*YOUR OBJECTIVE*:
Return the following from the records below: each line, word for word, starting with the line that contains "- Real-time alerts" and going on through the line that contains "### Phase 1: Fundamentals (Week 1-2)", with nothing outside that range.

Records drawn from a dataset
********************

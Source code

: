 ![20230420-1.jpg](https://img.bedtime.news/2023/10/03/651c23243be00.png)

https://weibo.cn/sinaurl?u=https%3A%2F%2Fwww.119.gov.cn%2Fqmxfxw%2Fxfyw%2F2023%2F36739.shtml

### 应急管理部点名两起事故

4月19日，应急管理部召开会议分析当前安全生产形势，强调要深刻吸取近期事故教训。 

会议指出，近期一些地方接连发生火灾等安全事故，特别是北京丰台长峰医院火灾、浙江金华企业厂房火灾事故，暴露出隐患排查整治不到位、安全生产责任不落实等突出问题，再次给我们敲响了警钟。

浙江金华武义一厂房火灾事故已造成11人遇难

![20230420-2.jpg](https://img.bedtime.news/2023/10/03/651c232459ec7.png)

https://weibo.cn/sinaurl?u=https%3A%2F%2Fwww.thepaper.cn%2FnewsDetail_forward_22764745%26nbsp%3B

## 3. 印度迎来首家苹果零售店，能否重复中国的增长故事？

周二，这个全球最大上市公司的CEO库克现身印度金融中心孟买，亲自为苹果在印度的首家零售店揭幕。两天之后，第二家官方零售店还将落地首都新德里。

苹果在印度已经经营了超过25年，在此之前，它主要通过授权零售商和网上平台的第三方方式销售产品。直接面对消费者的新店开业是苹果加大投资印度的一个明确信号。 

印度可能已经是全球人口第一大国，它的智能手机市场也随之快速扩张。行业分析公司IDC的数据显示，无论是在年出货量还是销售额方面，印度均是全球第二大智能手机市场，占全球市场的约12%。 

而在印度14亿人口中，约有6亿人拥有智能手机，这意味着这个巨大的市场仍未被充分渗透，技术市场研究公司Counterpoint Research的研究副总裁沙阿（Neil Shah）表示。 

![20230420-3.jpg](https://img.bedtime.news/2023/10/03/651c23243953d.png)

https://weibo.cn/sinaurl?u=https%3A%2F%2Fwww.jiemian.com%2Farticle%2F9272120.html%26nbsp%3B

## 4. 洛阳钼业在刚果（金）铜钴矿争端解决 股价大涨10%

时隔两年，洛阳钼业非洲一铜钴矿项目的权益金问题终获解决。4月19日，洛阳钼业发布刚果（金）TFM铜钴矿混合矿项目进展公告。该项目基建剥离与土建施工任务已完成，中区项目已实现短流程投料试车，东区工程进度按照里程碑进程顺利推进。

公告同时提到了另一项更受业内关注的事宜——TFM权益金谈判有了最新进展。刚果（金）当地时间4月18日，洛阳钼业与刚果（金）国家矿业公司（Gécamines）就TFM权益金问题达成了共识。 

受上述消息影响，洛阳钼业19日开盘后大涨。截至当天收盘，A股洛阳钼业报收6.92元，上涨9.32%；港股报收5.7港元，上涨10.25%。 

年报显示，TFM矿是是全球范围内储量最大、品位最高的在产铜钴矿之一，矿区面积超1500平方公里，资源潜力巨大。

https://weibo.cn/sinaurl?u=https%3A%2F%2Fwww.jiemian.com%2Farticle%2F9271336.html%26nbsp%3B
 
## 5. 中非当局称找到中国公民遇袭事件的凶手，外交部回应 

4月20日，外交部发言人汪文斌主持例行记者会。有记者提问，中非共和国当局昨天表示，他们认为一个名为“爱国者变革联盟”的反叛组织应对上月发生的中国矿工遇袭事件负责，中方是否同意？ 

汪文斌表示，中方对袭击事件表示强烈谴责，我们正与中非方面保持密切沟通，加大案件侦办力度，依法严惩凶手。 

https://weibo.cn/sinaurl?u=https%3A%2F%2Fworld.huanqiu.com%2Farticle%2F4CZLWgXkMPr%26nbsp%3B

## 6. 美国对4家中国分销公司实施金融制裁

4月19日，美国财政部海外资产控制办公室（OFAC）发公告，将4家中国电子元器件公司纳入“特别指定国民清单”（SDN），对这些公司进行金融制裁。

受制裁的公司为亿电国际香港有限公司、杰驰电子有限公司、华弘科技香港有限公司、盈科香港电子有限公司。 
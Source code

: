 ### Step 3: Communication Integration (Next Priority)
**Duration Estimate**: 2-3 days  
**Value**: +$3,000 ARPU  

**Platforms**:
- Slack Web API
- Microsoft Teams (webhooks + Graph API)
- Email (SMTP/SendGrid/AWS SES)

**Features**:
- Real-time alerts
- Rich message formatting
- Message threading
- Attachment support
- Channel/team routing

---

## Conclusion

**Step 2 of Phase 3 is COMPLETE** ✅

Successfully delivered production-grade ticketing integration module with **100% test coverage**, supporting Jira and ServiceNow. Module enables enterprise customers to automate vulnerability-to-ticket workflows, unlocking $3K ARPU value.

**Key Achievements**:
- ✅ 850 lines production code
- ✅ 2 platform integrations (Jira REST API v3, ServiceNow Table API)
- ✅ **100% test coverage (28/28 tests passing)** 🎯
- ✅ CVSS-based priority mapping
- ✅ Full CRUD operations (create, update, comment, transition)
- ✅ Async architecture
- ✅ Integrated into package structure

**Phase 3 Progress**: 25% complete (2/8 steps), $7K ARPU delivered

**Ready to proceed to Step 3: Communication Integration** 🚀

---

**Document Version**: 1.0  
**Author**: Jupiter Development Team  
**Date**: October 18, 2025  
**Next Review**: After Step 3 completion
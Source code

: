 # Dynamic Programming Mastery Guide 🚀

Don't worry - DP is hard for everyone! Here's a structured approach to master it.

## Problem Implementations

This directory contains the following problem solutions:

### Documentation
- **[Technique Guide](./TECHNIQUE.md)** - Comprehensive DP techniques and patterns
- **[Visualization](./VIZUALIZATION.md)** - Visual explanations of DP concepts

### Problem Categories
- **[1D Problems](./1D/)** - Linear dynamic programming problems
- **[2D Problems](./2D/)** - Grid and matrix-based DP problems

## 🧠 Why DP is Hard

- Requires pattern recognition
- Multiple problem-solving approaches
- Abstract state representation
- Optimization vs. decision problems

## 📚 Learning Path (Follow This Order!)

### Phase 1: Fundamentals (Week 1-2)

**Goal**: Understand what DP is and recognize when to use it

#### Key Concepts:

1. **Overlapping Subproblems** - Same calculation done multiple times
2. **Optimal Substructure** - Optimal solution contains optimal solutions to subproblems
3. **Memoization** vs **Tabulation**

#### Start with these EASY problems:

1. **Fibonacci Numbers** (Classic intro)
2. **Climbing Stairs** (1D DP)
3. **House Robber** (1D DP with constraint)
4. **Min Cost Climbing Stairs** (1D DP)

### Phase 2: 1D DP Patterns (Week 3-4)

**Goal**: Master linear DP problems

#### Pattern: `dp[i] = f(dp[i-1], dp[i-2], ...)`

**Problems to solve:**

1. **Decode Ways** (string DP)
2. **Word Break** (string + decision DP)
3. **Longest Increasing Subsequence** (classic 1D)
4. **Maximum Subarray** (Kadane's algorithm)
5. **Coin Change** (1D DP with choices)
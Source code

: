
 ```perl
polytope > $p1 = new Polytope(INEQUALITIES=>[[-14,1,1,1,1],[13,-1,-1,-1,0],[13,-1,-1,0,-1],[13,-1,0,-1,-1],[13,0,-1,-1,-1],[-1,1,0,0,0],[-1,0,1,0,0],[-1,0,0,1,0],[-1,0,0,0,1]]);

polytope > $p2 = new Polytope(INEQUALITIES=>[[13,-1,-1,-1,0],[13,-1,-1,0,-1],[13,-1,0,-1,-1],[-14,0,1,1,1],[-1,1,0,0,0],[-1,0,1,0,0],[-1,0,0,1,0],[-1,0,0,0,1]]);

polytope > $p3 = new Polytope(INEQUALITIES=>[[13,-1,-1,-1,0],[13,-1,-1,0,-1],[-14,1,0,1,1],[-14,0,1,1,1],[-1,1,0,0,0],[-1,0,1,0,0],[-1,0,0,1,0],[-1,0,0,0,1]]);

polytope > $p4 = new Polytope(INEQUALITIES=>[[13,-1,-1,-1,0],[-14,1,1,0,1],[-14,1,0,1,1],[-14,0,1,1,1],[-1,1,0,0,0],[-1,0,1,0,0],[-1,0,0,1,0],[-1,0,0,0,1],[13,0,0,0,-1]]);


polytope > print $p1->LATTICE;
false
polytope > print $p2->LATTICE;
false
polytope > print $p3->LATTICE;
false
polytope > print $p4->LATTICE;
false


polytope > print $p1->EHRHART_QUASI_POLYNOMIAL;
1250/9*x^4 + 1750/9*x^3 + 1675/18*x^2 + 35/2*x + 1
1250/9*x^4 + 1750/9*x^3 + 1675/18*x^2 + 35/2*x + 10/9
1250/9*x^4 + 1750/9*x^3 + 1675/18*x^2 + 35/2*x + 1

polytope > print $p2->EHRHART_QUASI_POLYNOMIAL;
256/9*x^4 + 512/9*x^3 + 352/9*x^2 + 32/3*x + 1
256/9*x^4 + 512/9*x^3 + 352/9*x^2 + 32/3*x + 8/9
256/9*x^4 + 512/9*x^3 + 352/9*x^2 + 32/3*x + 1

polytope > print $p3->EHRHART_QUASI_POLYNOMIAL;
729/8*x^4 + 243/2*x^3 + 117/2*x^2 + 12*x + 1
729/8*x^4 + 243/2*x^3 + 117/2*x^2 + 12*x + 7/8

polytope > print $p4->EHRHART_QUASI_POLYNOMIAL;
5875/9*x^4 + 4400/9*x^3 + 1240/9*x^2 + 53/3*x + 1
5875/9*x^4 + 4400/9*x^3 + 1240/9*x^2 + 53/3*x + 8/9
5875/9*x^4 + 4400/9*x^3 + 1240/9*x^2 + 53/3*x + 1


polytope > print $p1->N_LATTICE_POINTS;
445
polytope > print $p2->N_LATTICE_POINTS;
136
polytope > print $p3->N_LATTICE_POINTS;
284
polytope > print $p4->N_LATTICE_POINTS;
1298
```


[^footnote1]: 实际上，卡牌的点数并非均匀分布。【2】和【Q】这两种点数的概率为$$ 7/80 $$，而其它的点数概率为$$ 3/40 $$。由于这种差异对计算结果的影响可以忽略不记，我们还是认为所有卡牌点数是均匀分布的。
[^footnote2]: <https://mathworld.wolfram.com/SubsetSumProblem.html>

********************

*EXERCISE RESULT*:
- Real-time alerts
- Rich message formatting
- Message threading
- Attachment support
- Channel/team routing

---

## Conclusion

**Step 2 of Phase 3 is COMPLETE** ✅

Successfully delivered production-grade ticketing integration module with **100% test coverage**, supporting Jira and ServiceNow. Module enables enterprise customers to automate vulnerability-to-ticket workflows, unlocking $3K ARPU value.

**Key Achievements**:
- ✅ 850 lines production code
- ✅ 2 platform integrations (Jira REST API v3, ServiceNow Table API)
- ✅ **100% test coverage (28/28 tests passing)** 🎯
- ✅ CVSS-based priority mapping
- ✅ Full CRUD operations (create, update, comment, transition)
- ✅ Async architecture
- ✅ Integrated into package structure

**Phase 3 Progress**: 25% complete (2/8 steps), $7K ARPU delivered

**Ready to proceed to Step 3: Communication Integration** 🚀

---

**Document Version**: 1.0  
**Author**: Jupiter Development Team  
**Date**: October 18, 2025  
**Next Review**: After Step 3 completion
Source code

: # Dynamic Programming Mastery Guide 🚀

Don't worry - DP is hard for everyone! Here's a structured approach to master it.

## Problem Implementations

This directory contains the following problem solutions:

### Documentation
- **[Technique Guide](./TECHNIQUE.md)** - Comprehensive DP techniques and patterns
- **[Visualization](./VIZUALIZATION.md)** - Visual explanations of DP concepts

### Problem Categories
- **[1D Problems](./1D/)** - Linear dynamic programming problems
- **[2D Problems](./2D/)** - Grid and matrix-based DP problems

## 🧠 Why DP is Hard

- Requires pattern recognition
- Multiple problem-solving approaches
- Abstract state representation
- Optimization vs. decision problems

## 📚 Learning Path (Follow This Order!)

### Phase 1: Fundamentals (Week 1-2)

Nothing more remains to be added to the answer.